In the records below, one line contains "whatever that is.". Print that line and every line after it exactly, down to the final one.

_ _ _ _ _

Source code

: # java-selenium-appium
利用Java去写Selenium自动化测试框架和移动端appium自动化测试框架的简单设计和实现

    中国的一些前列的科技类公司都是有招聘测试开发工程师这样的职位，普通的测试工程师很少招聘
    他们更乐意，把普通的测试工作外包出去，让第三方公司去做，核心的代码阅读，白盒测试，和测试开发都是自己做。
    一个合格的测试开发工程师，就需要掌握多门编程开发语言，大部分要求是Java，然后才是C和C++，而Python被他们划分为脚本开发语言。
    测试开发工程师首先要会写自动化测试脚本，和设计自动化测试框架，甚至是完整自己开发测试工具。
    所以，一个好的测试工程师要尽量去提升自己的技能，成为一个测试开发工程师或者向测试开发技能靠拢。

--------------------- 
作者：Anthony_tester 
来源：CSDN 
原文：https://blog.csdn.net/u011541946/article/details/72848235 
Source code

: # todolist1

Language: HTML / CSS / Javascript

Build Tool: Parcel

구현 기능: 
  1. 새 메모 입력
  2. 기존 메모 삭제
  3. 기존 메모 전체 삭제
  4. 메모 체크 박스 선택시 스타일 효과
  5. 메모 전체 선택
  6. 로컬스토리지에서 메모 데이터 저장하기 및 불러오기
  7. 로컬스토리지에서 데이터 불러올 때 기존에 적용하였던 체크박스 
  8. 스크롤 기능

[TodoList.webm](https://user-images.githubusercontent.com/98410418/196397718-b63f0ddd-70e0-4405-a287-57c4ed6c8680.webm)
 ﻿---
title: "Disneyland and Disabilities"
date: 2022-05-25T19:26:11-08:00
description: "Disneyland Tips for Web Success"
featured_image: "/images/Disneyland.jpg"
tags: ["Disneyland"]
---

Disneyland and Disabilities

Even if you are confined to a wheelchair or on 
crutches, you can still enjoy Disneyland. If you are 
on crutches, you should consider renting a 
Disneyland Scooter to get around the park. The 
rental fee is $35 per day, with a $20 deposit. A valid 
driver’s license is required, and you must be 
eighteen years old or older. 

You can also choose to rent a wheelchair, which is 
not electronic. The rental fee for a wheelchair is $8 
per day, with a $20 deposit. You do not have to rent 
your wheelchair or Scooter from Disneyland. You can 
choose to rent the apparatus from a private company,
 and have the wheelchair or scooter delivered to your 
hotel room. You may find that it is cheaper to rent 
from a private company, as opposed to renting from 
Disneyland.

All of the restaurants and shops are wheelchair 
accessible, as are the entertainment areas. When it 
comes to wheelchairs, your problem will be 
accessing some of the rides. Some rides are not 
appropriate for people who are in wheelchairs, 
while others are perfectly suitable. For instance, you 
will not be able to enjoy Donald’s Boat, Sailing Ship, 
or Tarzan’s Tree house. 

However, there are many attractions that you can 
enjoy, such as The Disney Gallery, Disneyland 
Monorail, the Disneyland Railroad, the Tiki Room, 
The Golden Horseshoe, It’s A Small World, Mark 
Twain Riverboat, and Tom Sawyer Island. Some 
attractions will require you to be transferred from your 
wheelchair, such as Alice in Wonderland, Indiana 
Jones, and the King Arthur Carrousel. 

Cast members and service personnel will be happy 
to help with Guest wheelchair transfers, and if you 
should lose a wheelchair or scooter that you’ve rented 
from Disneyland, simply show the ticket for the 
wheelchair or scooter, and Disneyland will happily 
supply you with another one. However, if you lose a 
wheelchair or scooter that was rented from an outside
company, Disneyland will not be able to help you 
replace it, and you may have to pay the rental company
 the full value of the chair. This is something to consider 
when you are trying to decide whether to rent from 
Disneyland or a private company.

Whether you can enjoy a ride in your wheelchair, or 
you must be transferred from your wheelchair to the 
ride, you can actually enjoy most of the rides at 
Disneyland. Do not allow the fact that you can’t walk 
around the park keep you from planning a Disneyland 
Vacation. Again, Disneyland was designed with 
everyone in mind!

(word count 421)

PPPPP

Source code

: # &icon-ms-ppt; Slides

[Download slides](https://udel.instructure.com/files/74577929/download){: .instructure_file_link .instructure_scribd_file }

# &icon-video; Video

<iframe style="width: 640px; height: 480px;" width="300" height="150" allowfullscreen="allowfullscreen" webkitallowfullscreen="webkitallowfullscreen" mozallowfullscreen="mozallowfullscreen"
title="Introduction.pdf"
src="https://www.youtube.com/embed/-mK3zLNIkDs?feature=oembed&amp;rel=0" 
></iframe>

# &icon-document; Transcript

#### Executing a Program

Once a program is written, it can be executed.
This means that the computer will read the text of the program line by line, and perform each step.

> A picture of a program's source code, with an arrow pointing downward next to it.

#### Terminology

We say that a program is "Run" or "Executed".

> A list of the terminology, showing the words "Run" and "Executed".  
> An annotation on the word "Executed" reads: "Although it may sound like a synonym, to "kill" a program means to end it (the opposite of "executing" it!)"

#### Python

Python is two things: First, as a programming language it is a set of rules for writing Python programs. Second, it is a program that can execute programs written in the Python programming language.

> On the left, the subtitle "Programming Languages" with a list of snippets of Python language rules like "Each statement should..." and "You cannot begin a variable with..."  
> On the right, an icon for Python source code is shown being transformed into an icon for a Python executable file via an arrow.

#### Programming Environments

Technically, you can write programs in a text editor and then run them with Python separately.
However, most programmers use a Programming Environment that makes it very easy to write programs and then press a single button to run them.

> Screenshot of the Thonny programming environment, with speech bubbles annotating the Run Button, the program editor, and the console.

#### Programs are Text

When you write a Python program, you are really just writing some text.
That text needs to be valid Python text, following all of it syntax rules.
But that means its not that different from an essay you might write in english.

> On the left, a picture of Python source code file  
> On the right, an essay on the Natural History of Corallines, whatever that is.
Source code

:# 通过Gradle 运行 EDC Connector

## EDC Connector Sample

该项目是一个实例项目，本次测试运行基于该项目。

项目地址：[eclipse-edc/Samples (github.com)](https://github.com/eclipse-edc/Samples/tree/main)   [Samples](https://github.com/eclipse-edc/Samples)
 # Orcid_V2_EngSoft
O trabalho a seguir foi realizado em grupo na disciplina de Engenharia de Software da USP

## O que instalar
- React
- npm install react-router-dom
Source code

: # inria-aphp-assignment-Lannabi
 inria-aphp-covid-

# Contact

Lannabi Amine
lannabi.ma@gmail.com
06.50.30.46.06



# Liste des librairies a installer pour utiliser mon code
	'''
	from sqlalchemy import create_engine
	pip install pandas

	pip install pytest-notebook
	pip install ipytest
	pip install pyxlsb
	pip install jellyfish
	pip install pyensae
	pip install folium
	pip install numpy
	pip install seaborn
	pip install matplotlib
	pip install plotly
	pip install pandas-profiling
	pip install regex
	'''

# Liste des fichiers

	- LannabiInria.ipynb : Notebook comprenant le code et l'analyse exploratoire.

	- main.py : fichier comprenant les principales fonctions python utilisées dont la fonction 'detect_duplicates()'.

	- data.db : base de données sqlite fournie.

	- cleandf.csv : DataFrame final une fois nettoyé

_ _ _ _ _

Reply to the task |
> On the right, an essay on the Natural History of Corallines, whatever that is.
Source code

:# 通过Gradle 运行 EDC Connector

## EDC Connector Sample

该项目是一个实例项目，本次测试运行基于该项目。

项目地址：[eclipse-edc/Samples (github.com)](https://github.com/eclipse-edc/Samples/tree/main)   [Samples](https://github.com/eclipse-edc/Samples)
 # Orcid_V2_EngSoft
O trabalho a seguir foi realizado em grupo na disciplina de Engenharia de Software da USP

## O que instalar
- React
- npm install react-router-dom
Source code

: # inria-aphp-assignment-Lannabi
 inria-aphp-covid-

# Contact

Lannabi Amine
lannabi.ma@gmail.com
06.50.30.46.06



# Liste des librairies a installer pour utiliser mon code
	'''
	from sqlalchemy import create_engine
	pip install pandas

	pip install pytest-notebook
	pip install ipytest
	pip install pyxlsb
	pip install jellyfish
	pip install pyensae
	pip install folium
	pip install numpy
	pip install seaborn
	pip install matplotlib
	pip install plotly
	pip install pandas-profiling
	pip install regex
	'''

# Liste des fichiers

	- LannabiInria.ipynb : Notebook comprenant le code et l'analyse exploratoire.

	- main.py : fichier comprenant les principales fonctions python utilisées dont la fonction 'detect_duplicates()'.

	- data.db : base de données sqlite fournie.

	- cleandf.csv : DataFrame final une fois nettoyé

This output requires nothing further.